Nach 10 Minuten erreichten wir den Bemostand. Ich sollte zahlen. Ich sagte, dass ich erst am Ende der Fahrt zahlen würde. Sie bräuchten Geld fürs Benzin wurde mir gesagt, 10 000.-Rp. Also gab ich 10 000.-Rp. Der Fahrzeugbeschaffer steckte die
10 000.-Rp ein und stieg mit seinen 2 Freunden aus.
Alles klar. Bis Ujung Pandang also 50 000.-Rp und 10 000.-Rp für den Beschaffer + kostenlose Fahrt in die Stadt. So setzten sich also die 60 000.-Rp zusammen. Bei
75 000.-Rp hätte der Beschaffer ein besseres Geschäft gemacht. Für den Fahrer wäre das Geschäft gleich geblieben. Benzin brauchten wir nicht. Der Tank war voll. Man lernt nie aus.
Wenn ich dachte nun wäre alles klar, hatte ich mich getäuscht. Im Fahrzeug
Befanden sich zahlreiche Pakete und Päckchen die der Fahrer in diversen kleinen Orten abliefern musste. Teilweise waren die Zufahrten dahin sehr schlecht. Als wir endlich Ujung Pandang erreichten bog der Fahrer nach rechts ab. Nun ging es über Feldwege dahin. Ich erhob Einspruch, aber es war bereits zu spät. Der Fahrer meinte diese Strecke sei kürzer. Etwas mehr und gute Straße wäre für die Inge sicher besser gewesen. Dann kamen wir am Flughafen an. Total irre! Wir mussten doch zuerst ins Hotel zum Sachen holen, und danach zum Flughafen.

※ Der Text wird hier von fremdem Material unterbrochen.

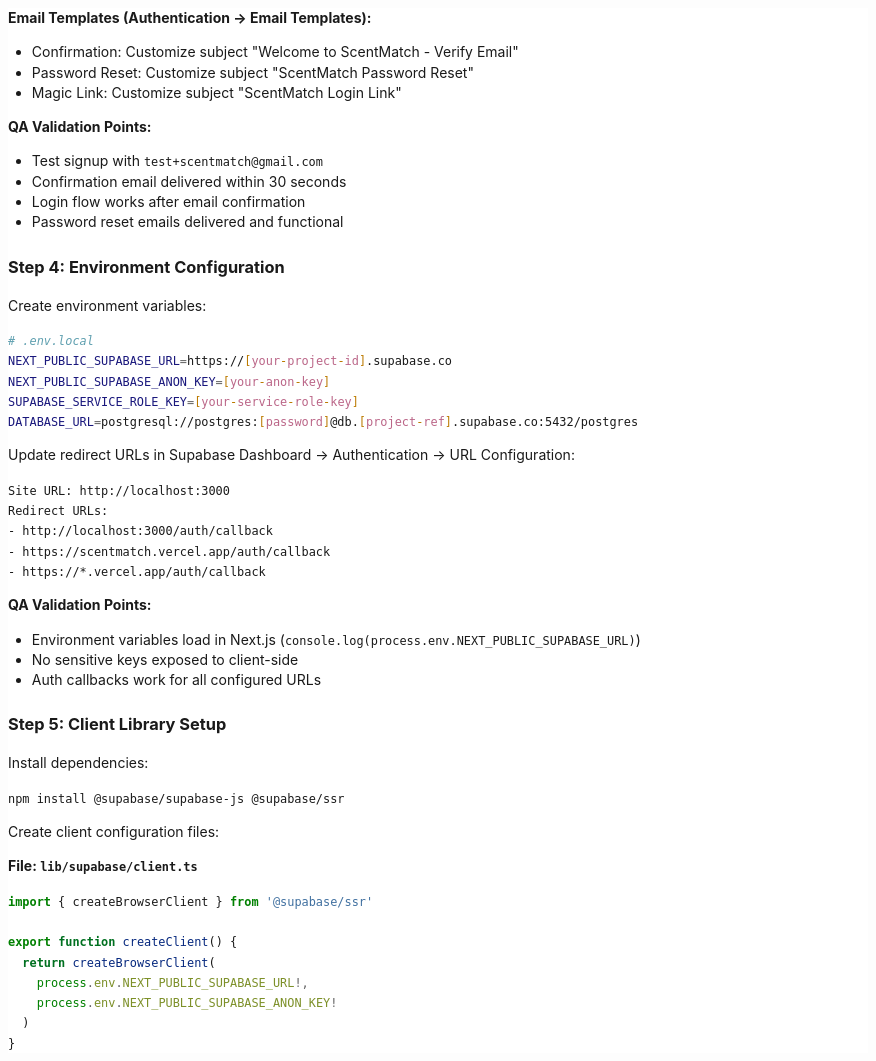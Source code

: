 **Email Templates (Authentication -> Email Templates):**
- Confirmation: Customize subject "Welcome to ScentMatch - Verify Email"
- Password Reset: Customize subject "ScentMatch Password Reset"
- Magic Link: Customize subject "ScentMatch Login Link"

**QA Validation Points:**
- Test signup with `test+scentmatch@gmail.com`
- Confirmation email delivered within 30 seconds
- Login flow works after email confirmation
- Password reset emails delivered and functional

### Step 4: Environment Configuration

Create environment variables:
```bash
# .env.local
NEXT_PUBLIC_SUPABASE_URL=https://[your-project-id].supabase.co
NEXT_PUBLIC_SUPABASE_ANON_KEY=[your-anon-key]
SUPABASE_SERVICE_ROLE_KEY=[your-service-role-key]
DATABASE_URL=postgresql://postgres:[password]@db.[project-ref].supabase.co:5432/postgres
```

Update redirect URLs in Supabase Dashboard -> Authentication -> URL Configuration:
```
Site URL: http://localhost:3000
Redirect URLs:
- http://localhost:3000/auth/callback
- https://scentmatch.vercel.app/auth/callback
- https://*.vercel.app/auth/callback
```

**QA Validation Points:**
- Environment variables load in Next.js (`console.log(process.env.NEXT_PUBLIC_SUPABASE_URL)`)
- No sensitive keys exposed to client-side
- Auth callbacks work for all configured URLs

### Step 5: Client Library Setup

Install dependencies:
```bash
npm install @supabase/supabase-js @supabase/ssr
```

Create client configuration files:

**File: `lib/supabase/client.ts`**
```typescript
import { createBrowserClient } from '@supabase/ssr'

export function createClient() {
  return createBrowserClient(
    process.env.NEXT_PUBLIC_SUPABASE_URL!,
    process.env.NEXT_PUBLIC_SUPABASE_ANON_KEY!
  )
}
```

Also nun ins Hotel. Ich packte unsere Sachen zusammen und ins Auto. Ich hatte für unsere geplante Weiterreise Schiffstickets für die Pelni gekauft. Die schenkte ich der Uda. Sie sollte diese für sich zu Geld machen. Ich bat sie noch telefonisch für uns einen Flug UP – KL zu buchen, und unseren Heimflug KL – MUC auf jetzt umzubuchen. Dann verabschiedeten wir uns und ab ging’s zum Flughafen. Wir hatten Glück. In der nächsten Maschine nach Kuala Lumpur waren noch 2 Sitze frei, und die Uda hatte diese für uns reserviert. Die Machine Kuala Lumpur – München war voll belegt. Wir kamen auf die Warteliste. Aber noch während des Fluges erfuhren wir dass es 2 Rücktritte gegeben hatte. Inge wurde jeweils durch Ladelucken auf einer Trage in die Maschinen gehoben.
Ich hatte bereits von Kuala Lumpur mit der kleinen Inge, der damaligen Freundin von Matthias, telefoniert. Sie stand mit ihrem Auto in München am Flughafen. Auch mein Freund Paul Bernett, der zu dieser Zeit bereits schwerkranke Chefarzt der Sportklinik war informiert. So ging nun alles recht reibungslos. Inge bekam einige Nägel und Schrauben in ihre Knochen, und als die Nähte einigermaßen verheilt waren konnten wir nach Bali fliegen um unseren Packsack zu holen. Wir haben gleich eine ordentliche Reise daraus gemacht und u.a. auf Sumatra den Gunung Sibayak und den Bromo bestiegen. Für mich fiel auch noch der Rinjani auf Lombock dabei ab. Es war noch einiges mehr dabei. Danach musste die Inge wieder in die Sportklinik zur Entfernung der Metallteile. Anschließend begann sofort die nächste Reise.